The importance of technicians in higher education

 The importance of technicians in higher education

Frontier was commissioned to independently assess the economic value of implementing the TALENT Commission report recommendations.

The TALENT Commission was launched in 2020 to provide new insights into technical skills, roles and careers in UK higher education and research. It sits within the broader Research England funded TALENT programme which aims to advance status and opportunities for technical staff in the UK higher education sector.

After a two year work programme, the Commission published a report in February 2022. Its recommendations aim to ensure that the UK has the technical capability and capacity across academia, research, education, and innovation to enable it to be a global superpower in science, engineering, and the creative industries, and that technical skills, roles, and careers will be recognised, understood, developed, respected, and aspired to.
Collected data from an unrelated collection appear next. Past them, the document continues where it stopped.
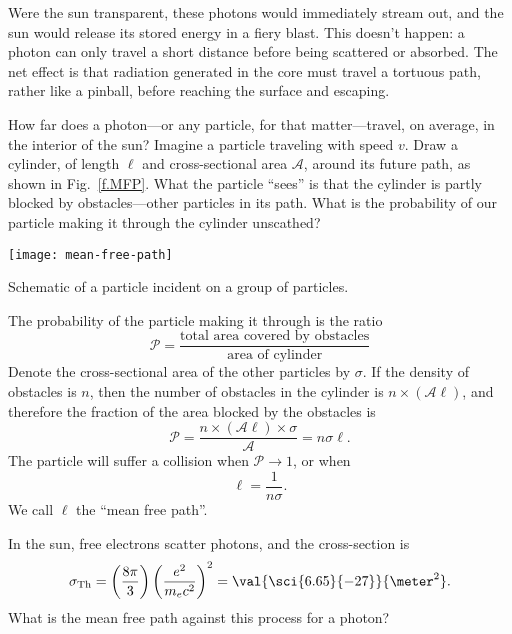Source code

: 
  Were the sun transparent, these photons would immediately stream out, and the sun would release its stored energy in a fiery blast.  This doesn't happen: a photon can only travel a short distance before being scattered or absorbed. The net effect is that radiation generated in the core must travel a tortuous path, rather like a pinball, before reaching the surface and escaping.

How far does a photon---or any particle, for that matter---travel, on average, in the interior of the sun? Imagine a particle traveling with speed $v$.  Draw a cylinder, of length $\ell$ and cross-sectional area $\mathcal{A}$, around its future path, as shown in Fig.~\ref{f.MFP}. What the particle ``sees'' is that the cylinder is partly blocked by obstacles---other particles in its path. What is the probability of our particle making it through the cylinder unscathed?

\begin{marginfigure}
    \texttt{[image: mean-free-path]}
    \caption{\label{f.MFP} Schematic of a particle incident on a group of particles.}
\end{marginfigure}

The probability of the particle making it through is the ratio
\[
    \mathcal{P} = \frac{\textrm{total area covered by obstacles}}{\textrm{area of cylinder}}
\]
Denote the cross-sectional area of the other particles by $\sigma$.  If the density of obstacles is $n$, then the number of obstacles in the cylinder is $n\times(\mathcal{A}\ell)$, and therefore the fraction of the area blocked by the obstacles is
\begin{equation}
    \mathcal{P} = \frac{n\times(\mathcal{A}\ell)\times\sigma}{\mathcal{A}} = n\sigma\ell.
\label{e.prob-MFP}
\end{equation}
The particle will suffer a collision when $\mathcal{P}\to 1$, or when
\begin{equation}\label{e.MFP}
    \ell = \frac{1}{n\sigma}.
\end{equation}
We call $\ell$ the ``mean free path''.

\begin{exercisebox}
    In the sun, free electrons scatter photons, and the cross-section is
    \[
    \sigma_{\mathrm{Th}} = \left(\frac{8\pi}{3}\right)\left(\frac{e^2}{m_e c^2}\right)^2 = \val{\sci{6.65}{-27}}{\meter^2}.
    \]
    What is the mean free path against this process for a photon?
\end{exercisebox}

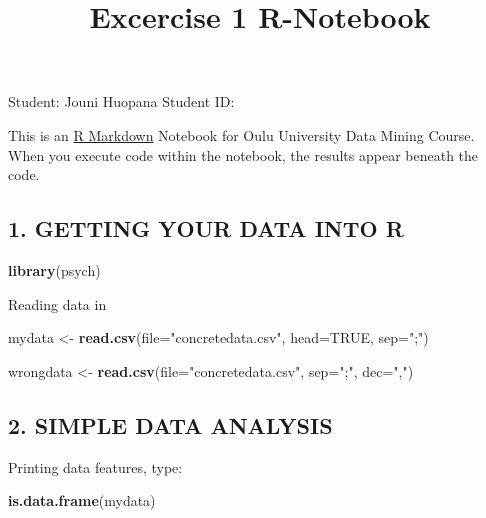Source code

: \documentclass[]{article}
\title{Excercise 1 R-Notebook}
\author{}
\date{}
\newenvironment{Shaded}{\begin{snugshade}}{\end{snugshade}}
\newcommand{\DataTypeTok}[1]{\textcolor[rgb]{0.13,0.29,0.53}{#1}}
\newcommand{\KeywordTok}[1]{\textcolor[rgb]{0.13,0.29,0.53}{\textbf{#1}}}
\newcommand{\NormalTok}[1]{#1}
\newcommand{\OtherTok}[1]{\textcolor[rgb]{0.56,0.35,0.01}{#1}}
\newcommand{\StringTok}[1]{\textcolor[rgb]{0.31,0.60,0.02}{#1}}
\begin{document}
\maketitle

Student: Jouni Huopana Student ID:

This is an \href{http://rmarkdown.rstudio.com}{R Markdown} Notebook for
Oulu University Data Mining Course. When you execute code within the
notebook, the results appear beneath the code.

\hypertarget{getting-your-data-into-r}{%
\subsection{1. GETTING YOUR DATA INTO
R}\label{getting-your-data-into-r}}

\begin{Shaded}
\begin{Highlighting}[]
\KeywordTok{library}\NormalTok{(psych)}
\end{Highlighting}
\end{Shaded}

Reading data in

\begin{Shaded}
\begin{Highlighting}[]
\NormalTok{mydata <-}\StringTok{ }\KeywordTok{read.csv}\NormalTok{(}\DataTypeTok{file=}\StringTok{"concretedata.csv"}\NormalTok{, }\DataTypeTok{head=}\OtherTok{TRUE}\NormalTok{, }\DataTypeTok{sep=}\StringTok{";"}\NormalTok{)}

\NormalTok{wrongdata <-}\StringTok{ }\KeywordTok{read.csv}\NormalTok{(}\DataTypeTok{file=}\StringTok{"concretedata.csv"}\NormalTok{, }\DataTypeTok{sep=}\StringTok{";"}\NormalTok{, }\DataTypeTok{dec=}\StringTok{","}\NormalTok{)}
\end{Highlighting}
\end{Shaded}

\hypertarget{simple-data-analysis}{%
\subsection{2. SIMPLE DATA ANALYSIS}\label{simple-data-analysis}}

Printing data features, type:

\begin{Shaded}
\begin{Highlighting}[]
\KeywordTok{is.data.frame}\NormalTok{(mydata)}
\end{Highlighting}
\end{Shaded}
\end{document}
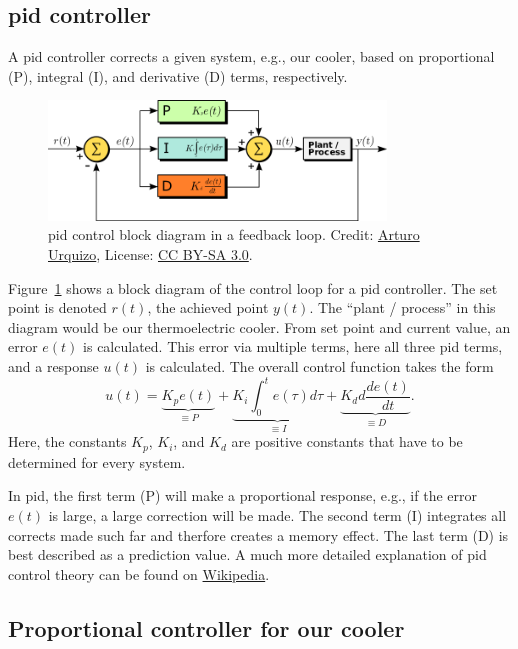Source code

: \subsection{\ac{pid} controller}

A \ac{pid} controller corrects a given system, e.g., our cooler, based on proportional (P), integral (I), and derivative (D) terms, respectively. 
\begin{figure}[tb]
  \centering
  \includegraphics[width=0.8\textwidth]{graphics/06_further/pid.png}
  \caption{\ac{pid} control block diagram in a feedback loop. Credit: \href{https://en.wikipedia.org/wiki/File:PID_en.svg}{Arturo Urquizo}, License: \href{https://creativecommons.org/licenses/by-sa/3.0/deed.en}{CC BY-SA 3.0}.}
  \label{fig:outlook:pid}
\end{figure}
Figure~\ref{fig:outlook:pid} shows a block diagram of the control loop for a \ac{pid} controller. The set point is denoted $r(t)$, the achieved point $y(t)$. The ``plant / process'' in this diagram would be our thermoelectric cooler. From set point and current value, an error $e(t)$ is calculated. This error via multiple terms, here all three \ac{pid} terms, and a response $u(t)$ is calculated. The overall control function takes the form
\begin{equation}
u(t) = \underbrace{K_p e(t)}_{\equiv P} + \underbrace{K_i \int_0^t e(\tau) d\tau}_{\equiv I} + \underbrace{K_dd \frac{de(t)}{dt}}_{\equiv D}.
\end{equation}
Here, the constants $K_p$, $K_i$, and $K_d$ are positive constants that have to be determined for every system.

In \ac{pid}, the first term (P) will make a proportional response, e.g., if the error $e(t)$ is large, a large correction will be made. The second term (I) integrates all corrects made such far and therfore creates a memory effect. The last term (D) is best described as a prediction value. A much more detailed explanation of \ac{pid} control theory can be found on \href{https://en.wikipedia.org/wiki/PID_controller}{Wikipedia}.


\subsection{Proportional controller for our cooler}

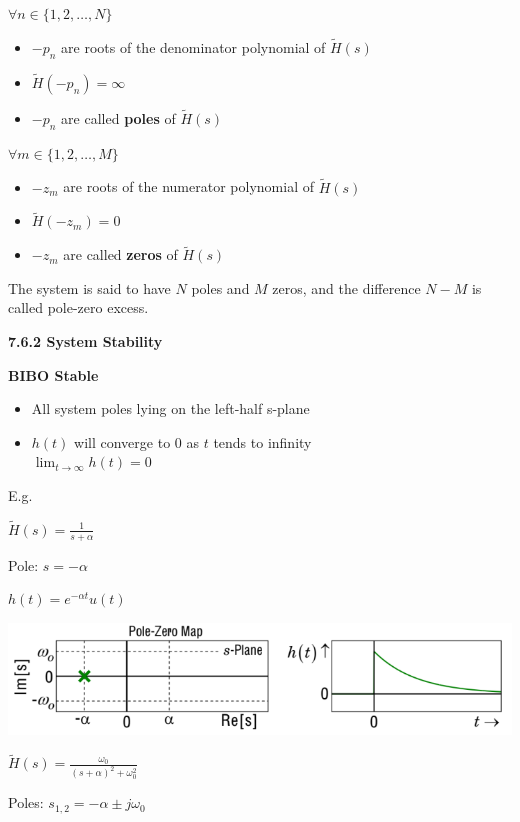 \documentclass[landscape,a4paper]{extarticle}
\newenvironment{Figure}
  {\par\medskip\noindent\minipage{\linewidth}}
  {\endminipage\par\medskip}
\begin{document}
\begin{multicols*}{5}
    $\forall n \in \{1,2, \ldots , N\}$ 
    \begin{itemize}
        \item $-p_n$ are roots of the denominator polynomial of $\tilde{H}(s)$
        \item $\tilde{H}(-p_n) = \infty$
        \item $-p_n$ are called \textbf{poles} of $\tilde{H}(s)$
    \end{itemize}
    $\forall m \in \{1,2, \ldots , M\}$ 
    \begin{itemize}
        \item $-z_m$ are roots of the numerator polynomial of $\tilde{H}(s)$
        \item $\tilde{H}(-z_m) = 0$
        \item $-z_m$ are called \textbf{zeros} of $\tilde{H}(s)$
    \end{itemize}

    The system is said to have $N$ poles and $M$ zeros, and the difference $N-M$ is called pole-zero excess.

    \textbf{7.6.2 System Stability}

    \textbf{BIBO Stable}
    \begin{itemize}
        \item All system poles lying on the left-half s-plane
        \item $h(t)$ will converge to 0 as $t$ tends to infinity\\
        $\lim_{t \to \infty} h(t) = 0$
    \end{itemize}

    E.g.

    $\tilde{H}(s) = \frac{1}{s + \alpha}$

    Pole: $s = - \alpha$

    $h(t) = e^{-\alpha t} u(t)$
    \begin{Figure}
        \centering
        \includegraphics[width=\linewidth]{biboStable1.png}        
    \end{Figure}

    $\tilde{H}(s) = \frac{\omega_0}{(s + \alpha)^2 + \omega_0^2}$

    Poles: $s_{1,2} = -\alpha \pm j\omega_0$


\end{multicols*}
\end{document}

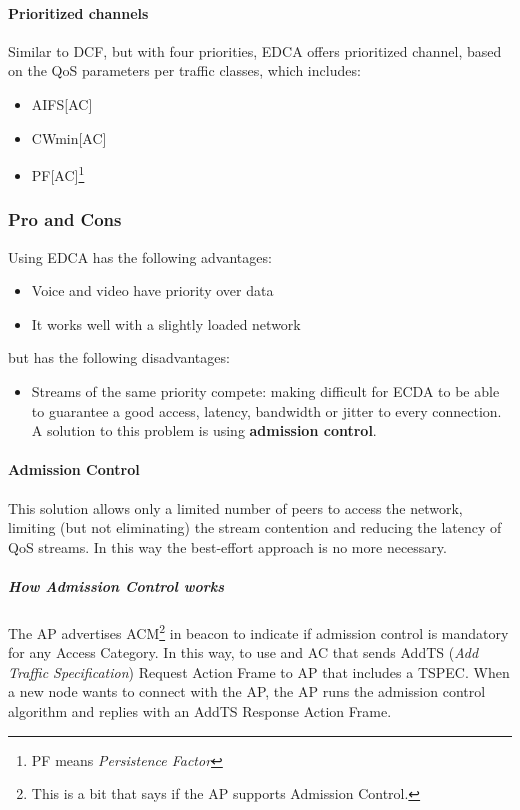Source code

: \paragraph*{Prioritized channels} Similar to DCF, but with four priorities, EDCA
offers prioritized channel, based on the QoS parameters per traffic classes,
which includes:
\begin{itemize}
\item AIFS[AC]
\item CWmin[AC]
\item PF[AC]\footnote{PF means \textit{Persistence Factor}}
\end{itemize}

\subsubsection{Pro and Cons}

Using EDCA has the following advantages:
\begin{itemize}
\item Voice and video have priority over data
\item It works well with a slightly loaded network
\end{itemize}
but has the following disadvantages:
\begin{itemize}
\item Streams of the same priority compete: making difficult for ECDA to be able
  to guarantee a good access, latency, bandwidth or jitter to every connection.
A solution to this problem is using \textbf{admission control}.
\end{itemize}

\paragraph*{Admission Control} This solution allows only a limited number of
peers to access the network, limiting (but not eliminating) the stream
contention and reducing the latency of QoS streams.
In this way the best-effort approach is no more necessary.
\subparagraph*{How Admission Control works} The AP advertises ACM\footnote{This
is a bit that says if the AP supports Admission Control.} in beacon to indicate
if admission control is mandatory for any Access Category. In this way, to use
and AC that  sends AddTS (\textit{Add Traffic Specification}) Request Action
Frame to AP that includes a TSPEC.
When a new node wants to connect with the AP, the AP runs the admission control
algorithm and replies with an AddTS Response Action Frame.

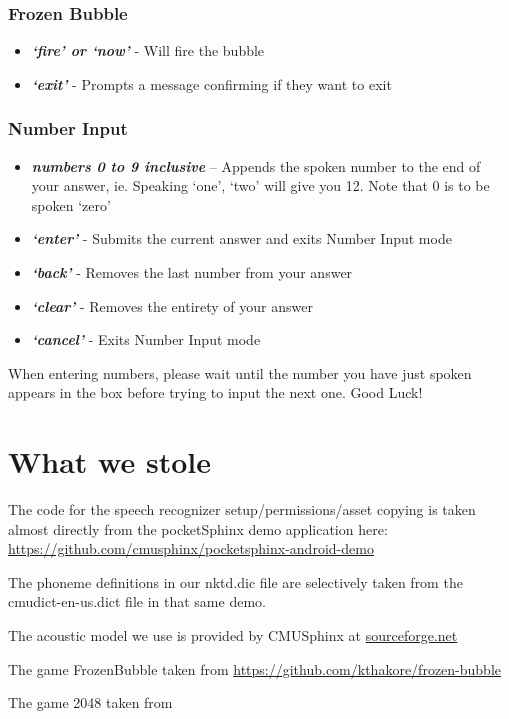 \documentclass[11pt, oneside]{article}
\begin{document}
\subsubsection*{Frozen Bubble}

\begin{itemize}
	\item {\em\bf`fire' or `now'} - Will fire the bubble
	\item {\em\bf`exit'} - Prompts a message confirming if they want to exit
	
\end{itemize}

\pagebreak

\subsubsection*{Number Input}
\begin{itemize}
  \item {\em\bf numbers 0 to 9 inclusive} – Appends the spoken number
    to the end of your answer, ie. Speaking `one', `two' will give you
    12. Note that 0 is to be spoken `zero'
  \item {\em\bf `enter'} - Submits the current answer and exits Number
    Input mode
  \item {\em\bf `back'} - Removes the last number from your answer
  \item {\em\bf `clear'} - Removes the entirety of your answer
  \item {\em\bf `cancel'} - Exits Number Input mode
\end{itemize}

When entering numbers, please wait until the number you have just spoken appears
in the box before trying to input the next one.
Good Luck!

\section*{What we stole}

The code for the speech recognizer setup/permissions/asset copying is
taken almost directly from the pocketSphinx demo application here:
\url{https://github.com/cmusphinx/pocketsphinx-android-demo}

The phoneme definitions in our nktd.dic file are selectively taken
from the cmudict-en-us.dict file in that same demo.

The acoustic model we use is provided by CMUSphinx at
\href{https://sourceforge.net/projects/cmusphinx/files/Acoustic\%20and\%20Language\%20Models/US\%20English/}{sourceforge.net}

The game FrozenBubble taken from
\url{https://github.com/kthakore/frozen-bubble}

The game 2048 taken from
    
\end{document}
Frontier was commissioned to independently assess the economic value of implementing the TALENT Commission report recommendations. Our report was launched yesterday evening at ‘The Talent Commission – Progress and Impact, One Year On’, with Dan Popov presenting our findings. 

The report provides early evidence on some of the changes which have been implemented to date based on interviews with stakeholders, a literature review and analysis of secondary data. Key findings in the report include: 

  • Implementing the TALENT Commission recommendations will ensure that the UK has the technical capability and capacity across academia, research, education, and innovation to enable the UK to be a global superpower in science, engineering, and the creative industries, and that technical skills, roles, and careers will be recognised, understood, developed, respected, and aspired to. 
  • The enactment of the recommendations has the potential to lead to a more diverse, skilled and motivated technician workforce with reduced staff shortages and lower attrition rates. The workforce, therefore, will be better placed to deliver teaching and research improving the volume, quality and integrity of research and the student experience. The sector will also benefit from lower recruitment costs.
  • This will create significant economic benefits for universities and research institutes which spill-over into the wider economy. We estimate conservatively that the value to the UK economy will run into the hundreds of millions of pounds. The economy will also benefit from improved skills and innovation due to improvements in teaching and research – and these benefits are likely to feed through to further increases in GDP and wider economic benefits.

 This report is a first step towards understanding the likely size of the benefits of implementing the recommendations but more work is needed in the future to enable better understanding of the technician workforce and the crucial contribution technicians make in the higher education sector but also more widely across industry.